(Task details) From the records below, find each line with the string "data" and copy it.
◆ ◆ ◆ ◆
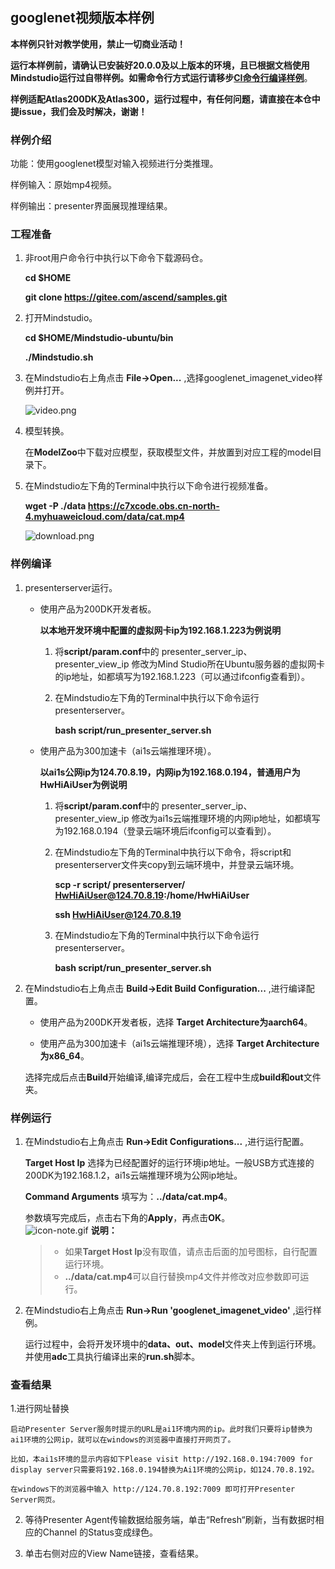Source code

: ## googlenet视频版本样例

**本样例只针对教学使用，禁止一切商业活动！**

**运行本样例前，请确认已安装好20.0.0及以上版本的环境，且已根据文档使用Mindstudio运行过自带样例。如需命令行方式运行请移步[CI命令行编译样例]()**。

**样例适配Atlas200DK及Atlas300，运行过程中，有任何问题，请直接在本仓中提issue，我们会及时解决，谢谢！**

### 样例介绍

功能：使用googlenet模型对输入视频进行分类推理。

样例输入：原始mp4视频。

样例输出：presenter界面展现推理结果。

### 工程准备

1. 非root用户命令行中执行以下命令下载源码仓。

   **cd $HOME**

   **git clone https://gitee.com/ascend/samples.git**

2. 打开Mindstudio。
   
   **cd $HOME/Mindstudio-ubuntu/bin**

   **./Mindstudio.sh**

3. 在Mindstudio右上角点击 **File->Open...** ,选择googlenet_imagenet_video样例并打开。
   
   ![](https://images.gitee.com/uploads/images/2020/1118/164949_9f0d1f7b_5400693.png "video.png")

4. 模型转换。

   在**ModelZoo**中下载对应模型，获取模型文件，并放置到对应工程的model目录下。

5. 在Mindstudio左下角的Terminal中执行以下命令进行视频准备。

    **wget -P ./data https://c7xcode.obs.cn-north-4.myhuaweicloud.com/data/cat.mp4**

    ![](https://images.gitee.com/uploads/images/2020/1118/170934_6eb306e2_5400693.png "download.png")


### 样例编译

1. presenterserver运行。

    - 使用产品为200DK开发者板。

      **以本地开发环境中配置的虚拟网卡ip为192.168.1.223为例说明**

      1. 将**script/param.conf**中的 presenter_server_ip、presenter_view_ip 修改为Mind Studio所在Ubuntu服务器的虚拟网卡的ip地址，如都填写为192.168.1.223（可以通过ifconfig查看到）。
      
      2. 在Mindstudio左下角的Terminal中执行以下命令运行presenterserver。
       
          **bash script/run_presenter_server.sh**

    - 使用产品为300加速卡（ai1s云端推理环境）。

      **以ai1s公网ip为124.70.8.19，内网ip为192.168.0.194，普通用户为HwHiAiUser为例说明**

      1. 将**script/param.conf**中的 presenter_server_ip、presenter_view_ip 修改为ai1s云端推理环境的内网ip地址，如都填写为192.168.0.194（登录云端环境后ifconfig可以查看到）。

      2. 在Mindstudio左下角的Terminal中执行以下命令，将script和presenterserver文件夹copy到云端环境中，并登录云端环境。

          **scp -r script/ presenterserver/ HwHiAiUser@124.70.8.19:/home/HwHiAiUser**

          **ssh HwHiAiUser@124.70.8.19**
      
      3. 在Mindstudio左下角的Terminal中执行以下命令运行presenterserver。
       
          **bash script/run_presenter_server.sh**

 
2. 在Mindstudio右上角点击 **Build->Edit Build Configuration...** ,进行编译配置。    
   
    - 使用产品为200DK开发者板，选择 **Target Architecture为aarch64**。
   
    - 使用产品为300加速卡（ai1s云端推理环境），选择 **Target Architecture为x86_64**。
   
    选择完成后点击**Build**开始编译,编译完成后，会在工程中生成**build和out**文件夹。

### 样例运行

1. 在Mindstudio右上角点击 **Run->Edit Configurations...** ,进行运行配置。   

   **Target Host Ip** 选择为已经配置好的运行环境ip地址。一般USB方式连接的200DK为192.168.1.2，ai1s云端推理环境为公网ip地址。   

   **Command Arguments** 填写为：**../data/cat.mp4**。

   参数填写完成后，点击右下角的**Apply**，再点击**OK**。
​    
    ![](https://images.gitee.com/uploads/images/2020/1106/160652_6146f6a4_5395865.gif "icon-note.gif") **说明：**  
    > - 如果**Target Host Ip**没有取值，请点击后面的加号图标，自行配置运行环境。  
    > - **../data/cat.mp4**可以自行替换mp4文件并修改对应参数即可运行。

2. 在Mindstudio右上角点击 **Run->Run 'googlenet_imagenet_video'** ,运行样例。

    运行过程中，会将开发环境中的**data、out、model**文件夹上传到运行环境。并使用**adc**工具执行编译出来的**run.sh**脚本。
    

### 查看结果

1.进行网址替换

    启动Presenter Server服务时提示的URL是ai1环境内网的ip。此时我们只要将ip替换为ai1环境的公网ip，就可以在windows的浏览器中直接打开网页了。

    比如，本ai1s环境的显示内容如下Please visit http://192.168.0.194:7009 for display server只需要将192.168.0.194替换为Ai1环境的公网ip，如124.70.8.192。

    在windows下的浏览器中输入 http://124.70.8.192:7009 即可打开Presenter Server网页。

2. 等待Presenter Agent传输数据给服务端，单击“Refresh“刷新，当有数据时相应的Channel 的Status变成绿色。

3. 单击右侧对应的View Name链接，查看结果。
◆ ◆ ◆ ◆
(Solution)
    **wget -P ./data https://c7xcode.obs.cn-north-4.myhuaweicloud.com/data/cat.mp4**
   **Command Arguments** 填写为：**../data/cat.mp4**。
    > - **../data/cat.mp4**可以自行替换mp4文件并修改对应参数即可运行。
    运行过程中，会将开发环境中的**data、out、model**文件夹上传到运行环境。并使用**adc**工具执行编译出来的**run.sh**脚本。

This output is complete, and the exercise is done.